Service people coming home from the Pacific and Europe jammed every train car. They were dead asleep in the aisles and even on the floor in the women’s restroom. Many of them were coming home to wives and new babies, so June became a star attraction. They looked at her and wondered what their own babies might be like. In Cincinnati, I left one train for another and had some time to wait. I lay down on a bench, dead from fatigue and holding June next to me. Next thing I knew a man was shaking me. He assumed I was between trains and that mine might be leaving the station. His assumption was correct, so eternally grateful to him for shaking me out of my deep sleep, I ran for the departing train.
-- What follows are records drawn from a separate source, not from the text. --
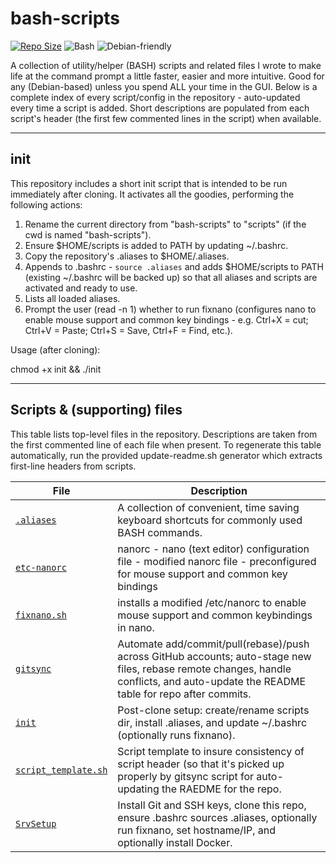 # bash-scripts

[![Repo Size](https://img.shields.io/badge/repo–tools-collection-blue)](https://github.com/don-ferris/bash-scripts)
![Bash](https://img.shields.io/badge/language-Bash-yellow)
![Debian-friendly](https://img.shields.io/badge/os-Debian%20based-lightgrey)

A collection of utility/helper (BASH) scripts and related files I wrote to make life at the command prompt a little faster, easier and more intuitive. Good for any (Debian-based) unless you spend ALL your time in the GUI. Below is a complete index of every script/config in the repository - auto-updated every time a script is added. Short descriptions are populated from each script's header (the first few commented lines in the script) when available.

---

## init

This repository includes a short init script that is intended to be run immediately after cloning. It activates all the goodies, performing the following actions:

1. Rename the current directory from "bash-scripts" to "scripts" (if the cwd is named "bash-scripts").
2. Ensure $HOME/scripts is added to PATH by updating ~/.bashrc.
3. Copy the repository's .aliases to $HOME/.aliases.
4. Appends to .bashrc - `source .aliases` and adds $HOME/scripts to PATH (existing ~/.bashrc will be backed up) so that all aliases and scripts are activated and ready to use.
5. Lists all loaded aliases.
6. Prompt the user (read -n 1) whether to run fixnano (configures nano to enable mouse support and common key bindings - e.g. Ctrl+X = cut; Ctrl+V = Paste; Ctrl+S = Save, Ctrl+F = Find, etc.).

Usage (after cloning):

chmod +x init && ./init

---

## Scripts & (supporting) files
This table lists top-level files in the repository. Descriptions are taken from the first commented line of each file when present. To regenerate this table automatically, run the provided update-readme.sh generator which extracts first-line headers from scripts.
<!-- SCRIPTS_TABLE_START -->
| File | Description |
|---|---|
| [`.aliases`](https://github.com/don-ferris/bash-scripts/blob/main/.aliases) | A collection of convenient, time saving keyboard shortcuts for commonly used BASH commands. |
| [`etc-nanorc`](https://github.com/don-ferris/bash-scripts/blob/main/etc-nanorc) | nanorc - nano (text editor) configuration file - modified nanorc file - preconfigured for mouse support and common key bindings |
| [`fixnano.sh`](https://github.com/don-ferris/bash-scripts/blob/main/fixnano.sh) | installs a modified /etc/nanorc to enable mouse support and common keybindings in nano. |
| [`gitsync`](https://github.com/don-ferris/bash-scripts/blob/main/gitsync) | Automate add/commit/pull(rebase)/push across GitHub accounts; auto-stage new files, rebase remote changes, handle conflicts, and auto-update the README table for repo after commits. |
| [`init`](https://github.com/don-ferris/bash-scripts/blob/main/init) | Post-clone setup: create/rename scripts dir, install .aliases, and update ~/.bashrc (optionally runs fixnano). |
| [`script_template.sh`](https://github.com/don-ferris/bash-scripts/blob/main/script_template.sh) | Script template to insure consistency of script header (so that it's picked up properly by gitsync script for auto-updating the RAEDME for the repo. |
| [`SrvSetup`](https://github.com/don-ferris/bash-scripts/blob/main/SrvSetup) | Install Git and SSH keys, clone this repo, ensure .bashrc sources .aliases, optionally run fixnano, set hostname/IP, and optionally install Docker. |
<!-- SCRIPTS_TABLE_END -->
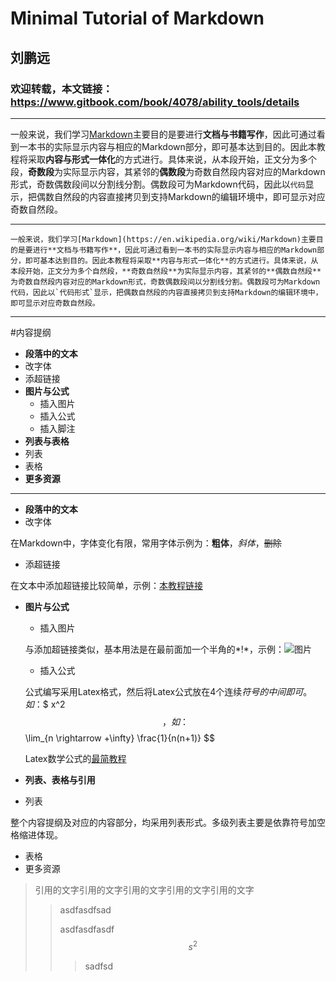 # Minimal Tutorial of Markdown 
## 刘鹏远
### 欢迎转载，本文链接： https://www.gitbook.com/book/4078/ability_tools/details
---
一般来说，我们学习[Markdown](https://en.wikipedia.org/wiki/Markdown)主要目的是要进行**文档与书籍写作**，因此可通过看到一本书的实际显示内容与相应的Markdown部分，即可基本达到目的。因此本教程将采取**内容与形式一体化**的方式进行。具体来说，从本段开始，正文分为多个段，**奇数段**为实际显示内容，其紧邻的**偶数段**为奇数自然段内容对应的Markdown形式，奇数偶数段间以分割线分割。偶数段可为Markdown代码，因此以`代码`显示，把偶数自然段的内容直接拷贝到支持Markdown的编辑环境中，即可显示对应奇数自然段。

---
  
``
一般来说，我们学习[Markdown](https://en.wikipedia.org/wiki/Markdown)主要目的是要进行**文档与书籍写作**，因此可通过看到一本书的实际显示内容与相应的Markdown部分，即可基本达到目的。因此本教程将采取**内容与形式一体化**的方式进行。具体来说，从本段开始，正文分为多个自然段，**奇数自然段**为实际显示内容，其紧邻的**偶数自然段**为奇数自然段内容对应的Markdown形式，奇数偶数段间以分割线分割。偶数段可为Markdown代码，因此以`代码形式`显示，把偶数自然段的内容直接拷贝到支持Markdown的编辑环境中，即可显示对应奇数自然段。
``

---
#内容提纲
- **段落中的文本**
 - 改字体
 - 添超链接
- **图片与公式**
  - 插入图片
  - 插入公式
  - 插入脚注
- **列表与表格**
 - 列表
 - 表格
- **更多资源**
***
- **段落中的文本**
 - 改字体
 
 在Markdown中，字体变化有限，常用字体示例为：**粗体**，*斜体*，~~删除~~
 - 添超链接  

 在文本中添加超链接比较简单，示例：[本教程链接](https://www.gitbook.com/book/4078/ability_tools/details)
- **图片与公式**
  - 插入图片
  
  与添加超链接类似，基本用法是在最前面加一个半角的*!*，示例：![图片](http://daringfireball.net/graphics/logos/)
  - 插入公式
  
  公式编写采用Latex格式，然后将Latex公式放在4个连续$符号的中间即可。如：$$ x^2 $$，如：$$ \lim_{n \rightarrow +\infty} \frac{1}{n(n+1)} $$
  
  Latex数学公式的[最简教程](https://4078.gitbooks.io/ability_tools/content/tools/latex_equ.html)
- **列表、表格与引用**
 - 列表

  整个内容提纲及对应的内容部分，均采用列表形式。多级列表主要是依靠符号加空格缩进体现。
 - 表格
- 更多资源
> 引用的文字引用的文字引用的文字引用的文字引用的文字
>>asdfasdfsad
>>
>>asdfasdfasdf $$s^2$$
>>
>>>sadfsd

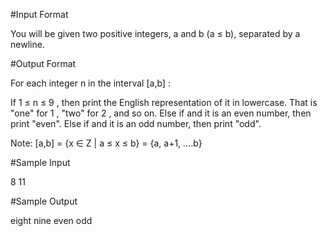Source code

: 
#Input Format

You will be given two positive integers, a and b (a ≤ b), separated by a newline.

#Output Format

For each integer n in the interval [a,b] :

If 1 ≤ n ≤ 9 , then print the English representation of it in lowercase. That is "one" for 1 , "two" for 2 , and so on.
Else if  and it is an even number, then print "even".
Else if  and it is an odd number, then print "odd".

Note: [a,b] = {x ∈ Z | a ≤ x ≤ b} = {a, a+1, ....b}


#Sample Input

8
11

#Sample Output

eight
nine
even
odd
Our meeting in Norfolk I remember little about except that spring was in the air in February, and June took her first steps reaching for daffodils in a park. For our return trip, Ray was able to get me on a service aircraft. Of that trip back to Missouri, I remember how miserably cold it was in Chicago where we were shifted here and there. Also I recall June crawling up and down the aisle in the small plane with service men holding her and playing with her. She was dirty as a pig when we arrived. Back in Kansas City I stayed with Ray’s Aunt Beulah and Uncle Alfred for a few days. June had not one stitch of clothes that were sanitary to wear, so we pinned Alfred’s undershirt on her. He was about a size 46, and she was a tiny size one.
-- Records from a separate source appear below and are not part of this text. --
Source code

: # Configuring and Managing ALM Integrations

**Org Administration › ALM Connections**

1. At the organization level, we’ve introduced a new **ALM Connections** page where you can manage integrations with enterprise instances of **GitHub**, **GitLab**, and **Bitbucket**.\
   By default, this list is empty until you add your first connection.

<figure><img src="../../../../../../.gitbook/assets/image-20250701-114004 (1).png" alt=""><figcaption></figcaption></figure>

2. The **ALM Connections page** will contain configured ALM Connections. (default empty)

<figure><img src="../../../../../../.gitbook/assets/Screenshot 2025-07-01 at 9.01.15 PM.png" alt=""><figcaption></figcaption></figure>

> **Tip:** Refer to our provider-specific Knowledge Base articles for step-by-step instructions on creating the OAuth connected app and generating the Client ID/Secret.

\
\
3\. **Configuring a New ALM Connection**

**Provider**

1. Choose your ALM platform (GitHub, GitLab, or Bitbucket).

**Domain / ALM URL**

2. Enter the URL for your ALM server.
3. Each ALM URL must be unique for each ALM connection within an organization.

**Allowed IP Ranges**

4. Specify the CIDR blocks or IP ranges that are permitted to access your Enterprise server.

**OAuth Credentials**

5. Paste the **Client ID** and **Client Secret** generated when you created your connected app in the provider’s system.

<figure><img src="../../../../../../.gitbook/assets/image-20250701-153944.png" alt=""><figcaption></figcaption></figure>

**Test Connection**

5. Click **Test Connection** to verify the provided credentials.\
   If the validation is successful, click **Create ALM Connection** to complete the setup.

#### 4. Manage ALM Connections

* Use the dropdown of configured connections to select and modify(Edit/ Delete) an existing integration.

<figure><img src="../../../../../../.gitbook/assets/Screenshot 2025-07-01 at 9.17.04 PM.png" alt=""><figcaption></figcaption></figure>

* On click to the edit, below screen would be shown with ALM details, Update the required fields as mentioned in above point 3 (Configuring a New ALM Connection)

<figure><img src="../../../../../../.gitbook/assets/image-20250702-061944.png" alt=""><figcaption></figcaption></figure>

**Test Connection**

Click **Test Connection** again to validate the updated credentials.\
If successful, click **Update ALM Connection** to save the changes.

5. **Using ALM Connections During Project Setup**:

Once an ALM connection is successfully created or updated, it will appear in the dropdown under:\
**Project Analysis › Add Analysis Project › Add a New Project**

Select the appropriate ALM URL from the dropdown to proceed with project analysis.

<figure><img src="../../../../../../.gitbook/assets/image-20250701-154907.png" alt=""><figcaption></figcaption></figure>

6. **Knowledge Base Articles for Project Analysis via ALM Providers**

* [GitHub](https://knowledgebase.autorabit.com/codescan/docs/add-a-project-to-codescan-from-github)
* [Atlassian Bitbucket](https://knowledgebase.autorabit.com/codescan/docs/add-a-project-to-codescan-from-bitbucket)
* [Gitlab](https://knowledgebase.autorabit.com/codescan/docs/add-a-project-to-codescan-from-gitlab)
Ray went through Great Lakes Naval Station to muster out. That is when our life as family began in earnest. He had only three years of college and needed to get back to the university forthwith. The problem was that so did thousands of other returning service men. Since the GI Bill provided some benefits, returnees who never considered higher education went to universities and colleges by the droves. We could not find a place in Columbia, so we rented a farmhouse in the country outside of Wellington. Ray took a job as principal and math teacher at a tiny high school in Henrietta, Missouri.

We bought an old pickup truck to get to and from. The house we rented had no indoor bath or anything that fancy, but we were glad to have it. We planted a garden and raised some chickens. Soon I was pregnant again and we felt even more of an urgency about Ray’s finishing his degree.

End Note: The woman sharing this excerpt of her story is my mother, Letty Owings.

The quote, “It wasn’t just the poverty. It was the confusion” belongs to her.

She emphasizes this clarification and identifies this theme as central to the Great Depression, the war, and the post-war eras. She believes that we are currently in a time of great confusion where the question “Can you help me understand the world” is appropriate.